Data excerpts
##############################
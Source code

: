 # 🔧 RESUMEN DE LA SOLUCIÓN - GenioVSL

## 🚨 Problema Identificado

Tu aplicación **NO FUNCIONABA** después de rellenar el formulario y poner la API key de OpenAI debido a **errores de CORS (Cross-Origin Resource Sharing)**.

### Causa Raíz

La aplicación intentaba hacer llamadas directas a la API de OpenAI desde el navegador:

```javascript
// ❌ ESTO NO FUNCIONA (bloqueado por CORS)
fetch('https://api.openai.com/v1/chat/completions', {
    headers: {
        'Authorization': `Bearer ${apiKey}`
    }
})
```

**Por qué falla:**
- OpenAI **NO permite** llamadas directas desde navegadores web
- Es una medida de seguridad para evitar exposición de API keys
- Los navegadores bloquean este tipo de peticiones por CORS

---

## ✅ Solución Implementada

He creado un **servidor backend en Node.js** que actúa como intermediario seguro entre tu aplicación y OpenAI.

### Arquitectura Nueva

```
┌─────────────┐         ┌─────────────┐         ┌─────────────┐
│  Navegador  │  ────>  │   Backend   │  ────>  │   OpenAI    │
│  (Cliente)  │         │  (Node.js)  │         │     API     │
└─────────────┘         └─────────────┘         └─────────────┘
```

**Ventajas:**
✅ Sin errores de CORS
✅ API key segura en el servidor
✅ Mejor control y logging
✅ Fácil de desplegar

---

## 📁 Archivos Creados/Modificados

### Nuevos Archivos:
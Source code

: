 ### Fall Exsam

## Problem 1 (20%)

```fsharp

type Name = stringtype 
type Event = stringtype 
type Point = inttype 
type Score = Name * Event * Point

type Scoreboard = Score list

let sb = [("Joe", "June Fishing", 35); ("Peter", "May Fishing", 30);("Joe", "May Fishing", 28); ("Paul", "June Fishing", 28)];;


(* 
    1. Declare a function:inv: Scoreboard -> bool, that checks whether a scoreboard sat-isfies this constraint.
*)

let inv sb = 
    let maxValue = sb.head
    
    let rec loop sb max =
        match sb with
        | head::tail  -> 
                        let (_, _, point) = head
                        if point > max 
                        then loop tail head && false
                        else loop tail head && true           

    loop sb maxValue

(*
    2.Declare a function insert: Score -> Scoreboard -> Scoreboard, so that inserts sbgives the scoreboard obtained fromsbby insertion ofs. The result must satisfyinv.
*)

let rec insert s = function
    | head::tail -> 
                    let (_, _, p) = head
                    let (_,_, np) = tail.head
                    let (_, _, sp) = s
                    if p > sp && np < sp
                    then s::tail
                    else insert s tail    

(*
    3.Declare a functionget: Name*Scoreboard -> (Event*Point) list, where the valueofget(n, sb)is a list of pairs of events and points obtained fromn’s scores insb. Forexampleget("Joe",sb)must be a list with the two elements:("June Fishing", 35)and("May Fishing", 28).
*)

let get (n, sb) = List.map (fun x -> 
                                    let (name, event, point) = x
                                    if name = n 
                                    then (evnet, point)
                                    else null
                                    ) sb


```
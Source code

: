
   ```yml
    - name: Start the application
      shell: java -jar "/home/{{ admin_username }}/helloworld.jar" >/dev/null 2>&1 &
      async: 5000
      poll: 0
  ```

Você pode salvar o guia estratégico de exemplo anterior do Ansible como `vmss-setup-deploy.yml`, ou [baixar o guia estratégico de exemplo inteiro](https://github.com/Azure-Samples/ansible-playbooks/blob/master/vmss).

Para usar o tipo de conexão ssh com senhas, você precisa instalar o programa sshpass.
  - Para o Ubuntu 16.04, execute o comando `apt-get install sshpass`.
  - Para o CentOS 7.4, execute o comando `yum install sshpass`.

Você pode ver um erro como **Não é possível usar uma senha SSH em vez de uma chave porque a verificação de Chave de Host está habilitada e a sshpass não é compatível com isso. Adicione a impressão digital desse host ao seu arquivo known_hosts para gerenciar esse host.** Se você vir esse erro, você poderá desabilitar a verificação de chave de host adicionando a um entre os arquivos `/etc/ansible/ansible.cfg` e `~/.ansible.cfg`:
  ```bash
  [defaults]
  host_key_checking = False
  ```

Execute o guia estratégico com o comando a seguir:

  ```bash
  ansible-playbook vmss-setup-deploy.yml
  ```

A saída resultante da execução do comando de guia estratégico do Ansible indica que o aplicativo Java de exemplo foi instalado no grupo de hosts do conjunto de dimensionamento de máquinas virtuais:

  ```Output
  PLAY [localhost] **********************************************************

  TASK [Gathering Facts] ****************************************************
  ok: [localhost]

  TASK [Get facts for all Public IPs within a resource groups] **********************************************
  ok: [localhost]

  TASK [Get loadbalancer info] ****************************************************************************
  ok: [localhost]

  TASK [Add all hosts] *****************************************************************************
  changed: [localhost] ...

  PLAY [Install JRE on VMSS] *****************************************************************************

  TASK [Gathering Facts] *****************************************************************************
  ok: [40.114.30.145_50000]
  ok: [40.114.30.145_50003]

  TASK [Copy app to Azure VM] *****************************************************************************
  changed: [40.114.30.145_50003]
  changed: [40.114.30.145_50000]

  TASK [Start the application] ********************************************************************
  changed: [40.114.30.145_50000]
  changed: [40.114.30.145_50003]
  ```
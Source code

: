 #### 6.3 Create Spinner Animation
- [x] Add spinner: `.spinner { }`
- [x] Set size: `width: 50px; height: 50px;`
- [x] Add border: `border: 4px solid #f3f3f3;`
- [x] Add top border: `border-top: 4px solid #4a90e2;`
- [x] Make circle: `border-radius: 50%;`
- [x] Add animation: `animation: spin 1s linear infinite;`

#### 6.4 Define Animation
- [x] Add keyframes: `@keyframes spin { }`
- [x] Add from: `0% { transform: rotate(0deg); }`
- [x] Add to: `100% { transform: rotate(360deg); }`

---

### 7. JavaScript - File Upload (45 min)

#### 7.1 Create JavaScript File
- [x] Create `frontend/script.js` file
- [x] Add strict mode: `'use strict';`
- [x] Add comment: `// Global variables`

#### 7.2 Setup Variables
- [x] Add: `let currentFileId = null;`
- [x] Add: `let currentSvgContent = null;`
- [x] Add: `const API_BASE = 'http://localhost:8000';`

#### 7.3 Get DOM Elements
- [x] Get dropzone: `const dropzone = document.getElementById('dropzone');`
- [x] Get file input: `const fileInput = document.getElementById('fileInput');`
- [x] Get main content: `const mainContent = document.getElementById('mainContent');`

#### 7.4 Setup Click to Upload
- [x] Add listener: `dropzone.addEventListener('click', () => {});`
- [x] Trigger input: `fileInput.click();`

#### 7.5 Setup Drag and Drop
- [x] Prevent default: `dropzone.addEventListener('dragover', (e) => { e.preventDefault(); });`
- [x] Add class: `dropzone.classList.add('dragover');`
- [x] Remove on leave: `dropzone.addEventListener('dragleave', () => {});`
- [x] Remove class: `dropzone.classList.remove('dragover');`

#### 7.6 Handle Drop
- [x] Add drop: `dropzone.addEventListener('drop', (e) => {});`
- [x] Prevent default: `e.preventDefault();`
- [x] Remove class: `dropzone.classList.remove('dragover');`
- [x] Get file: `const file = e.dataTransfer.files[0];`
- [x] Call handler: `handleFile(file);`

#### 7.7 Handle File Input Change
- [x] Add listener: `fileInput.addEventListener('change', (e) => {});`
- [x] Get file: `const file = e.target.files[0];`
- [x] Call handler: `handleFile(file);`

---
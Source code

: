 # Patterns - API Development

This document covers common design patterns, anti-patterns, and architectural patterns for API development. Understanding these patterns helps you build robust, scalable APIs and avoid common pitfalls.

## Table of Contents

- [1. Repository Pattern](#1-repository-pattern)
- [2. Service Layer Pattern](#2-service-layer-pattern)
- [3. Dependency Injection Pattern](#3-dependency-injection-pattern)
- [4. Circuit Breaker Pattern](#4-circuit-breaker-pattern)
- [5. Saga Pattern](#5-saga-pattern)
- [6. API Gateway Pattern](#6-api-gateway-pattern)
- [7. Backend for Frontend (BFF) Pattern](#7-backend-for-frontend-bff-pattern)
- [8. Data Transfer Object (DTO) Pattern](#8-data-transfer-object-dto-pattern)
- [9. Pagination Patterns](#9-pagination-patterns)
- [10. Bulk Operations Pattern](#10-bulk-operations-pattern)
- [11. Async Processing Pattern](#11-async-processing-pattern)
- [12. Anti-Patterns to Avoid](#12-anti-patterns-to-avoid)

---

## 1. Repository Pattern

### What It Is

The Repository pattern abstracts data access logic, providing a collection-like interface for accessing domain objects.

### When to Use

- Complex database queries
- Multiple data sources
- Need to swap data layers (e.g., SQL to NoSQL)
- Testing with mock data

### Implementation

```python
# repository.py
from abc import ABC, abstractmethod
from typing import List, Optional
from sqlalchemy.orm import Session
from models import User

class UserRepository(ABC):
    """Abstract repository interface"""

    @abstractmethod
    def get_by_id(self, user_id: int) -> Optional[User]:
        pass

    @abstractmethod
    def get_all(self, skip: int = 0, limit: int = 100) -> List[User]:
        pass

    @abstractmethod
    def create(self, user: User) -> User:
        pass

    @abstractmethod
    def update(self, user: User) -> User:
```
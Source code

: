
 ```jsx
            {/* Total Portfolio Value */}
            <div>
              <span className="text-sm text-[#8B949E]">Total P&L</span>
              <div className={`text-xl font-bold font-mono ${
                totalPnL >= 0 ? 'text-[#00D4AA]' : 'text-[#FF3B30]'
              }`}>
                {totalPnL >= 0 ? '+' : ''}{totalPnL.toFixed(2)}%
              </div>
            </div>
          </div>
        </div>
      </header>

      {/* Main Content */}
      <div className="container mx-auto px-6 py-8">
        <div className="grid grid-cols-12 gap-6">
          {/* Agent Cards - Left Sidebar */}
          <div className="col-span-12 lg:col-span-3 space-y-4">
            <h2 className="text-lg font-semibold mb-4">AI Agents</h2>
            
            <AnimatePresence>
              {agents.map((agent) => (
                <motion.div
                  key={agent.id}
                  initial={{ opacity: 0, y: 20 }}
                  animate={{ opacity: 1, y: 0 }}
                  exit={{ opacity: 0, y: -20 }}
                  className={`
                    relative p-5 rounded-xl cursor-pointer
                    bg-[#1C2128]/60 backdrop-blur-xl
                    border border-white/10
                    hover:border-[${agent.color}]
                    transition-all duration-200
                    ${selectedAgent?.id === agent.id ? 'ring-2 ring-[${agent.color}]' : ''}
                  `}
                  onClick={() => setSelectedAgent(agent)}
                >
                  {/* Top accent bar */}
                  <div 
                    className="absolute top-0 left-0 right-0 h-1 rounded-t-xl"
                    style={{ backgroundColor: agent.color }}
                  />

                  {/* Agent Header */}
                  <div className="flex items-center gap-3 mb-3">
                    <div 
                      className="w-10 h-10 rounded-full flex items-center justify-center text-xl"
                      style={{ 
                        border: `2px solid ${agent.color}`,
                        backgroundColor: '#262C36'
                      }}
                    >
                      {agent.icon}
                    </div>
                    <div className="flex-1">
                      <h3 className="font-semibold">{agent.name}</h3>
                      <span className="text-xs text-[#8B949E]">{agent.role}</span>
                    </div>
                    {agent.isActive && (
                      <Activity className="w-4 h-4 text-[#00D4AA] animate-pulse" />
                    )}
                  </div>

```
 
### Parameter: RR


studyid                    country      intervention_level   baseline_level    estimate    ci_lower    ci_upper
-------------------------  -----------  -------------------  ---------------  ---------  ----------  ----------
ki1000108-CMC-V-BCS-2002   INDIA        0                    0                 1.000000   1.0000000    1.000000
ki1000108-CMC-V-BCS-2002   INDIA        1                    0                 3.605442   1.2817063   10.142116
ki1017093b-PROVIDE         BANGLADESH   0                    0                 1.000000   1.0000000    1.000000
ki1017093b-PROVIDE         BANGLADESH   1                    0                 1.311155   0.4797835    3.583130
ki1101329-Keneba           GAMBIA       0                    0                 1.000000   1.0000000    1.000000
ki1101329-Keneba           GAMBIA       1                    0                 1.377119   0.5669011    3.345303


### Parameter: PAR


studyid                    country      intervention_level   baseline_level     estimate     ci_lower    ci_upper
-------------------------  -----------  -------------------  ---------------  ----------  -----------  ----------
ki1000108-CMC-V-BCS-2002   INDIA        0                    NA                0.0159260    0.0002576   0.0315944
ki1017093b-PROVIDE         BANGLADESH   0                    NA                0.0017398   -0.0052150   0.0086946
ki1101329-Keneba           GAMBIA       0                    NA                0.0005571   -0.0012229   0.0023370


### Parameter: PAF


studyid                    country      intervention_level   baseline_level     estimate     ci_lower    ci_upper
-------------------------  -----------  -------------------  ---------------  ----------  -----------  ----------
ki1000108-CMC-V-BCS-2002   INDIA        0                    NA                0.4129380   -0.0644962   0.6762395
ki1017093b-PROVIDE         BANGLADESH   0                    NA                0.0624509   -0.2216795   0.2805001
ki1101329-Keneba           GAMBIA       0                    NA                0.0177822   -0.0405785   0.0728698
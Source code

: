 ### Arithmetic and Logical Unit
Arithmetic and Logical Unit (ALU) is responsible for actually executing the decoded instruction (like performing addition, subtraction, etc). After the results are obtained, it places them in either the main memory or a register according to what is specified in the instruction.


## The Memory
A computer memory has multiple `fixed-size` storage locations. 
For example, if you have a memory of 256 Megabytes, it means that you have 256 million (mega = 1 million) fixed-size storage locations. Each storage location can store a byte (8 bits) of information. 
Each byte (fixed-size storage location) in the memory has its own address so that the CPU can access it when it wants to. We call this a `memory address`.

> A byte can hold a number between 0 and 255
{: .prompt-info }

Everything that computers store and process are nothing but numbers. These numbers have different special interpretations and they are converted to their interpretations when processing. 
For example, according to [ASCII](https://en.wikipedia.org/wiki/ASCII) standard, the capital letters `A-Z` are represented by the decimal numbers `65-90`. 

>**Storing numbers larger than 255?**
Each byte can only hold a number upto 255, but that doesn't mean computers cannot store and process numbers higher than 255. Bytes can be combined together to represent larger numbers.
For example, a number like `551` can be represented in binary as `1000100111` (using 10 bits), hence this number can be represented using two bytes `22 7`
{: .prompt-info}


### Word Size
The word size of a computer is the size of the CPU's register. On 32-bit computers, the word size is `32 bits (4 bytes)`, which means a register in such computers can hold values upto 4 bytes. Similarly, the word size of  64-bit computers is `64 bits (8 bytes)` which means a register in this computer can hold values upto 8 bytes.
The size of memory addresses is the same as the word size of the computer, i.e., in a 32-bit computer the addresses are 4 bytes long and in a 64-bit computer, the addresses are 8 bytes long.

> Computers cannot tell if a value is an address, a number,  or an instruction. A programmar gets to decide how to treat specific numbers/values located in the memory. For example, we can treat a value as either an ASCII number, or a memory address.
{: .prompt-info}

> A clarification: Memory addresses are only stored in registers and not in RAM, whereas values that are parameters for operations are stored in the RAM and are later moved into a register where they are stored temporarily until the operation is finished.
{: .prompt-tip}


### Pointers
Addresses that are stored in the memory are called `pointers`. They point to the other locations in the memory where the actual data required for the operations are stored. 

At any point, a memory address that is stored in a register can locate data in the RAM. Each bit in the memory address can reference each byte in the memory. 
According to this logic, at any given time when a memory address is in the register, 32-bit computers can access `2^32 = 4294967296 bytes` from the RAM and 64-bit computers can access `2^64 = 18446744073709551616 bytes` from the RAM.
##############################
● PROMPT:
Check each line of these records for the string "INDIA" and state only how many lines have it.

● EXERCISE OUTPUT:
4